**SOURCE INFORMATION:**
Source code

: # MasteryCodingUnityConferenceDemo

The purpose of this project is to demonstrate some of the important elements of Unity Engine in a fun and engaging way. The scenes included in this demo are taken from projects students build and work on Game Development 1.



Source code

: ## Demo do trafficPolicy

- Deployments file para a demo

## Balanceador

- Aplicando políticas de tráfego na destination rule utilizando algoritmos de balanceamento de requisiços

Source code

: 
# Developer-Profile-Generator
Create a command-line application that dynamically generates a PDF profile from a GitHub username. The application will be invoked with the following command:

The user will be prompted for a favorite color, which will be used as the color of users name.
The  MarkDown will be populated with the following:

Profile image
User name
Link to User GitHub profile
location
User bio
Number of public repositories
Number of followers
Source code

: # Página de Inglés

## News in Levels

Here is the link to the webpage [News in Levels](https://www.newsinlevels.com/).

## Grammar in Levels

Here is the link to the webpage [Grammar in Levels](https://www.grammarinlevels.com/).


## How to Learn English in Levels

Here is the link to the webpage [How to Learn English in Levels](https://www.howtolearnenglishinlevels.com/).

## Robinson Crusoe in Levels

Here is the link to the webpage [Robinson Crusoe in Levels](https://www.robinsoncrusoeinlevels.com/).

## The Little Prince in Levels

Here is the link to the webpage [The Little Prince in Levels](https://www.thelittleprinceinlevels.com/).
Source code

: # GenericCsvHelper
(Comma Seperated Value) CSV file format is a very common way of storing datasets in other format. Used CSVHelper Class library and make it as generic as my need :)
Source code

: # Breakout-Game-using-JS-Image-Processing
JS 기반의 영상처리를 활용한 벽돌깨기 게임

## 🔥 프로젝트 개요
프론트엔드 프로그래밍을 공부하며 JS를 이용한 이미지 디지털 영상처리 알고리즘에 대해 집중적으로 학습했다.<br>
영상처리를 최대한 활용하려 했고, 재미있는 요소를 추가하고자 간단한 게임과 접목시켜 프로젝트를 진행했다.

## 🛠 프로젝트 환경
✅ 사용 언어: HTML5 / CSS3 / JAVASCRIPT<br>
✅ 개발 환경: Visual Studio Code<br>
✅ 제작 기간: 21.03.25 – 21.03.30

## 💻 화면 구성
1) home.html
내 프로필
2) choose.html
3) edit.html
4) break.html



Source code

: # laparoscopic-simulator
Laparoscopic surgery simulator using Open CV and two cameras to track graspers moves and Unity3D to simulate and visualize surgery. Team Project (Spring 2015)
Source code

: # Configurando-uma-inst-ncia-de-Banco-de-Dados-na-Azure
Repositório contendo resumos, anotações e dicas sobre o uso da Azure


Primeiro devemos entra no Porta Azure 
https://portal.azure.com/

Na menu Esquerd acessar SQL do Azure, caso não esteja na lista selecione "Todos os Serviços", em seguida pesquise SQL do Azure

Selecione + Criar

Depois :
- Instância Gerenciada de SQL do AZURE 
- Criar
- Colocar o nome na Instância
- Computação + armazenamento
==
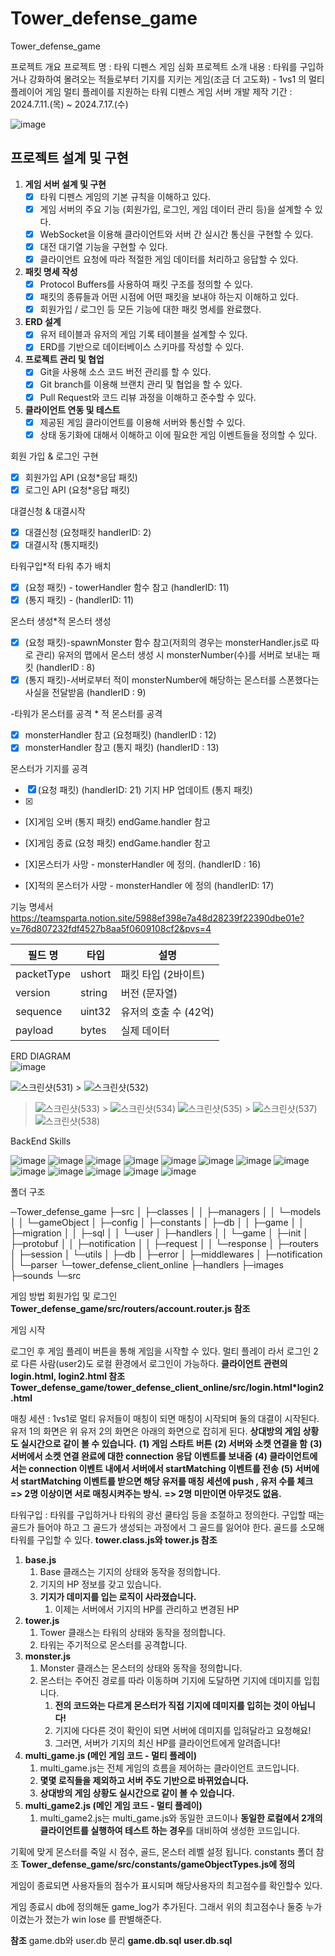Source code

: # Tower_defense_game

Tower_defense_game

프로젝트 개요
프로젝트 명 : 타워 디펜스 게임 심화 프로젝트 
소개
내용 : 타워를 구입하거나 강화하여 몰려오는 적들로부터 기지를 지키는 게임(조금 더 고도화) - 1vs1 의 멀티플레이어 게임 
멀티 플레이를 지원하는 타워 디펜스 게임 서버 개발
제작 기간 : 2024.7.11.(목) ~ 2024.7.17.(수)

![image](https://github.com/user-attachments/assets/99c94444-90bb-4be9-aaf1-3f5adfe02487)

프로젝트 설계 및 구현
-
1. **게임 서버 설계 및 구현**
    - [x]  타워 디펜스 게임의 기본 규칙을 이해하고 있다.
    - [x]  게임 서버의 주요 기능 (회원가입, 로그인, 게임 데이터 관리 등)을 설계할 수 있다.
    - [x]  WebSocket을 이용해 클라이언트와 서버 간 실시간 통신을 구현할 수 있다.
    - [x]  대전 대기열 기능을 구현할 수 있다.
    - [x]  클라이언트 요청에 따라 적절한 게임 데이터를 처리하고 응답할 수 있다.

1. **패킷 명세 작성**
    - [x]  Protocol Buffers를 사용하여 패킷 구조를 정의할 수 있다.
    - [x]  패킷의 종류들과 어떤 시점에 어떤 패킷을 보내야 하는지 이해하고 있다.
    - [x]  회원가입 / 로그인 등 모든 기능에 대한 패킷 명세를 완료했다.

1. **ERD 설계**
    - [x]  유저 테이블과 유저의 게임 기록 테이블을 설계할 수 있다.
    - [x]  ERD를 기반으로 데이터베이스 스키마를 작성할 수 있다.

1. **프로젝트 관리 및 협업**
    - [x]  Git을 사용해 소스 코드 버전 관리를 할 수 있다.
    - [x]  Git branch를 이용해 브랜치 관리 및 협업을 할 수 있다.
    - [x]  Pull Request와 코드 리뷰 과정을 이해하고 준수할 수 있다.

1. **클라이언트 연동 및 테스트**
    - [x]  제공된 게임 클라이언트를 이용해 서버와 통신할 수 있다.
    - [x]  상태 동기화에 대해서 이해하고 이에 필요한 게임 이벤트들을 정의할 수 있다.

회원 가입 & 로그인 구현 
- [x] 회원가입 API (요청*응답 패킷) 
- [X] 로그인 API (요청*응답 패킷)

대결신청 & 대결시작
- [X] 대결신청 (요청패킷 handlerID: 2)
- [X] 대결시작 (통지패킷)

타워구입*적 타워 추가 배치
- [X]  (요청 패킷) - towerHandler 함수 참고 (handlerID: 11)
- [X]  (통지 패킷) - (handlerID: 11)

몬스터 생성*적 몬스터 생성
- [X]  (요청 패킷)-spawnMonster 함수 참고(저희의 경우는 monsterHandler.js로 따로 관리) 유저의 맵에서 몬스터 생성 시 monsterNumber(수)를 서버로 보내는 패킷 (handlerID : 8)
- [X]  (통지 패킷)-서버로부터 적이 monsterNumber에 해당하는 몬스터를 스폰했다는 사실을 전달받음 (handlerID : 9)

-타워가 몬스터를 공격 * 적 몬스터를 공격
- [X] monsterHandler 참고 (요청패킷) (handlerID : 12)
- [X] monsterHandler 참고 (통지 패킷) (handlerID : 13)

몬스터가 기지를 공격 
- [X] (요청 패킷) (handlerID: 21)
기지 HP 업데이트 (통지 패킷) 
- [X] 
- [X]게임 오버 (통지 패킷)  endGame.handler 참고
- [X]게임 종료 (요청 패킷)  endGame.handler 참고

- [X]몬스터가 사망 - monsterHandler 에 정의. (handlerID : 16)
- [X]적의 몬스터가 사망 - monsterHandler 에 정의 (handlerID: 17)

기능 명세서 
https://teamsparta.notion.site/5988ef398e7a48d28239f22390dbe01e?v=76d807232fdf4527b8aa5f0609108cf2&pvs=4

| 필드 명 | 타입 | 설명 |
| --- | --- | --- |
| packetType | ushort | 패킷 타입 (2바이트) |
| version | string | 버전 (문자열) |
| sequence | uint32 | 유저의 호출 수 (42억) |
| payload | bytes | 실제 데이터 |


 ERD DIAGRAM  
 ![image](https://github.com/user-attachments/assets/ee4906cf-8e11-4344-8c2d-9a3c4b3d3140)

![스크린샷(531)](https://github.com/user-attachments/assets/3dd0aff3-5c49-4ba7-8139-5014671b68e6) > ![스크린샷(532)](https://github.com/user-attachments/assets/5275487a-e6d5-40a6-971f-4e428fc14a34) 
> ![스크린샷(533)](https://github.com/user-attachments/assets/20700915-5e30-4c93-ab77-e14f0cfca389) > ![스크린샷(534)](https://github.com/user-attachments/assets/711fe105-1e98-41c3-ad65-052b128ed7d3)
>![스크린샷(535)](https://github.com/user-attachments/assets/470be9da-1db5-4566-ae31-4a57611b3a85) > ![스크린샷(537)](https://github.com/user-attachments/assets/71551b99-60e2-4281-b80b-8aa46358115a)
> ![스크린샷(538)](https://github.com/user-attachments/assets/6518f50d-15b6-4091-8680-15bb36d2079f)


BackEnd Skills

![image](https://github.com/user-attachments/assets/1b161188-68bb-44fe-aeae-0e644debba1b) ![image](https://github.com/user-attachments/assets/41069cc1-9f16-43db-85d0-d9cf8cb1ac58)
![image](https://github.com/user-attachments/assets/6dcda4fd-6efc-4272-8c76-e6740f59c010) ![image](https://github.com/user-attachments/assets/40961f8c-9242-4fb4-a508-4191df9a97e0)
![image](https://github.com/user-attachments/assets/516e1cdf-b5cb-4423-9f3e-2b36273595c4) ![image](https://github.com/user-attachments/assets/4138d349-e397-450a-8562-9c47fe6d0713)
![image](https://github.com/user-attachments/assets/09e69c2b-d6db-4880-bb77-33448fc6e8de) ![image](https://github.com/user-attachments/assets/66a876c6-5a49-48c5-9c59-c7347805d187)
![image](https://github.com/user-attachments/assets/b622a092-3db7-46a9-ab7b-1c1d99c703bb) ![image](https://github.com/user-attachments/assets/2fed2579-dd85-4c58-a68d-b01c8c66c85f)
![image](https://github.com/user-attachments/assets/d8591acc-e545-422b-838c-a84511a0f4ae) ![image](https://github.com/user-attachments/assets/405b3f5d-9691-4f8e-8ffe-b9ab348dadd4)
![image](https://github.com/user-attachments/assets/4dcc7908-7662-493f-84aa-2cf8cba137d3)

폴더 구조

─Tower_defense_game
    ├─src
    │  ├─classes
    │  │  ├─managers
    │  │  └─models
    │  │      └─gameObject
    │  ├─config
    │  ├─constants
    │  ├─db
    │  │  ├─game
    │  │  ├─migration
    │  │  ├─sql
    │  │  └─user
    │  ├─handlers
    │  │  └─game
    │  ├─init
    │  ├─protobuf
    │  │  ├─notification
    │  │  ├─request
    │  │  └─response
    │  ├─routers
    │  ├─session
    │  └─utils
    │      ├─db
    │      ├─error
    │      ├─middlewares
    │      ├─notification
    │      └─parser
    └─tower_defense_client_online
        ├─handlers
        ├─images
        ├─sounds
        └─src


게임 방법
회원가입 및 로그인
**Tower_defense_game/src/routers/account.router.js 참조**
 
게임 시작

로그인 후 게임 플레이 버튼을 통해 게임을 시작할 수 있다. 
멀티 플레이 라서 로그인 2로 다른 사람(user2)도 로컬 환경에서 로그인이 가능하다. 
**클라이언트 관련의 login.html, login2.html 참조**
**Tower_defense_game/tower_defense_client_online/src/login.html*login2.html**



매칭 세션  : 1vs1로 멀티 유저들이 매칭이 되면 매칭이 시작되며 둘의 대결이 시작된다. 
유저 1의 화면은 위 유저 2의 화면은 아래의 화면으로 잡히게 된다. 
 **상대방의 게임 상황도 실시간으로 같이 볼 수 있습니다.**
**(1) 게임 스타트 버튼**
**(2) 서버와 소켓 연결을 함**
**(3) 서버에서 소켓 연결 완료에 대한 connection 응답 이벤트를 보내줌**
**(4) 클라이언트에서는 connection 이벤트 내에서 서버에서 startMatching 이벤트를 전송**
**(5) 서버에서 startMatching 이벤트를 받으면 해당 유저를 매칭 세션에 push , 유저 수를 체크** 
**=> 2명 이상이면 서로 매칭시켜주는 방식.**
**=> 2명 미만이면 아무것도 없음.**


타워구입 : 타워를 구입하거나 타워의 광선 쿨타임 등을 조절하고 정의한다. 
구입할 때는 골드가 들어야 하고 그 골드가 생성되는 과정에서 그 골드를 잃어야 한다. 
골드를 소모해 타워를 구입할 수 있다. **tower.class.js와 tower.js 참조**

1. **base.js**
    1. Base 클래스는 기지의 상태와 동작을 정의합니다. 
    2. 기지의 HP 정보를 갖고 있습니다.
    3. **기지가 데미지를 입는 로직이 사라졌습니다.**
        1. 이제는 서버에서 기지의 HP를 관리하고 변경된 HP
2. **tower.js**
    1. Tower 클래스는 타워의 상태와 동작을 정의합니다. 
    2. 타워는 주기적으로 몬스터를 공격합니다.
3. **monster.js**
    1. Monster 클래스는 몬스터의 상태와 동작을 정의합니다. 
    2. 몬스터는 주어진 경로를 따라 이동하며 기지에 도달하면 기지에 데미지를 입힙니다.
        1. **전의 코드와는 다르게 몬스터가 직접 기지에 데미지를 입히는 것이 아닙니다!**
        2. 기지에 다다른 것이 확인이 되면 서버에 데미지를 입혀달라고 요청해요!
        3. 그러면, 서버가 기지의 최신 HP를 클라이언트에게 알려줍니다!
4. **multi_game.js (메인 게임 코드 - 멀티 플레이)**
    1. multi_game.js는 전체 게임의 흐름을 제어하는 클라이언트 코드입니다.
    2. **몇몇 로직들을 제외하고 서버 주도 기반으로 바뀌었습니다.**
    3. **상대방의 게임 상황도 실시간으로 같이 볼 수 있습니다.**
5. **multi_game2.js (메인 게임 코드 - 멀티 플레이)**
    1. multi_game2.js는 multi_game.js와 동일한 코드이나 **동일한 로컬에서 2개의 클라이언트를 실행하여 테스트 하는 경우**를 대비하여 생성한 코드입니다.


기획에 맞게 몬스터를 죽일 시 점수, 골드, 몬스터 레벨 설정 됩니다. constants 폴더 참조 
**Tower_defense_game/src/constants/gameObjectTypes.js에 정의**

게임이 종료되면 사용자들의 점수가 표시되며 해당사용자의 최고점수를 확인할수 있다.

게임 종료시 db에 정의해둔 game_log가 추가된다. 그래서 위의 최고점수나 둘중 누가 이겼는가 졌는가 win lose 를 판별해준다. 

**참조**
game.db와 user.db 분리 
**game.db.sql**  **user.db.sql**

**WHAT THE TASK REQUIRES:** Tally the lines of the records that contain the word "Here" and state the total alone.

**ANSWER SPACE:** 5